Sports Injuries Can Be Forever

November 12th, 2007



Many sports injuries cause a progressive permanent osteoarthritis that will prevent a person from exercising to cause the very diseases that a regular exercise program is supposed to prevent. Sports medicine surgeon James Garrick, writing in the medical journal Lancet (December 2005), explains why. You are supposed to exercise. It makes you stronger, faster, healthier and may even prolong your life. However, every time you exercise, you risk injury and many sports injuries last forever. Depression, heart attacks, strokes, obesity and diabetes are all associated with a sedentary lifestyle. A twisted ankle can change an active person into a sedentary one. A torn anterior cruciate ligament or meniscus of the knee has a greater than 50 percent chance of causing permanent pain within five years, regardless of the treatment.

If you tear your anterior cruciate ligament of you knee, you must have it repaired as soon as possible. After it is repaired at surgery, you have an almost certain chance of tearing it again if you try to return to a competitive sport. When your heel hits the ground during running, your foot stops moving suddenly, forcing the upper femur bone to slide forward on the lower tibia bone at the knee. The anterior cruciate ligament prevents the femur from sliding too far forward and shearing off the cartilage in your knee. Once you tear your anterior cruciate ligament (ACL), even if it is successfully repaired, you have a weaker ACL that still lets the top femur slide forward on the tibia and shear off cartilage. So running causes you to lose cartilage until you lose it all, bone rubs against bone and you hurt 24 hours a day. The only treatment then is a knee replacement. So anyone who has broken cartilage or ACL in his or he knee should never run again for the rest of his or her life.
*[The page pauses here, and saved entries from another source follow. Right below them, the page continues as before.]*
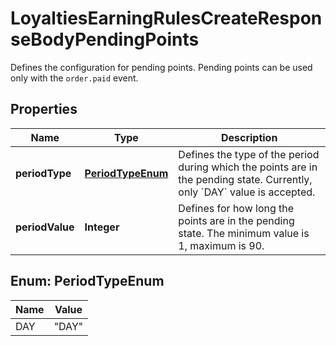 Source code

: 

# LoyaltiesEarningRulesCreateResponseBodyPendingPoints

Defines the configuration for pending points. Pending points can be used only with the `order.paid` event.

## Properties

| Name | Type | Description |
|------------ | ------------- | ------------- |
|**periodType** | [**PeriodTypeEnum**](#PeriodTypeEnum) | Defines the type of the period during which the points are in the pending state. Currently, only &#x60;DAY&#x60; value is accepted. |
|**periodValue** | **Integer** | Defines for how long the points are in the pending state. The minimum value is 1, maximum is 90. |



## Enum: PeriodTypeEnum

| Name | Value |
|---- | -----|
| DAY | &quot;DAY&quot; |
On the other hand, strengthening the muscles of your upper leg stabilizes the knee and helps to delay and prevent a knee replacement. Anyone with broken cartilage or a torn anterior cruciate ligament in the knee should try to pedal a bicycle every day. Pedaling is done in a smooth rotary motion without sudden stopping, so it does not cause sudden forward movement of the femur on the tibia and does not shear off additional cartilage from the knee joint. If you pedal against increasing resistance you will strengthen the muscles around the knees and increase their stability so there is less wear on the cartilage.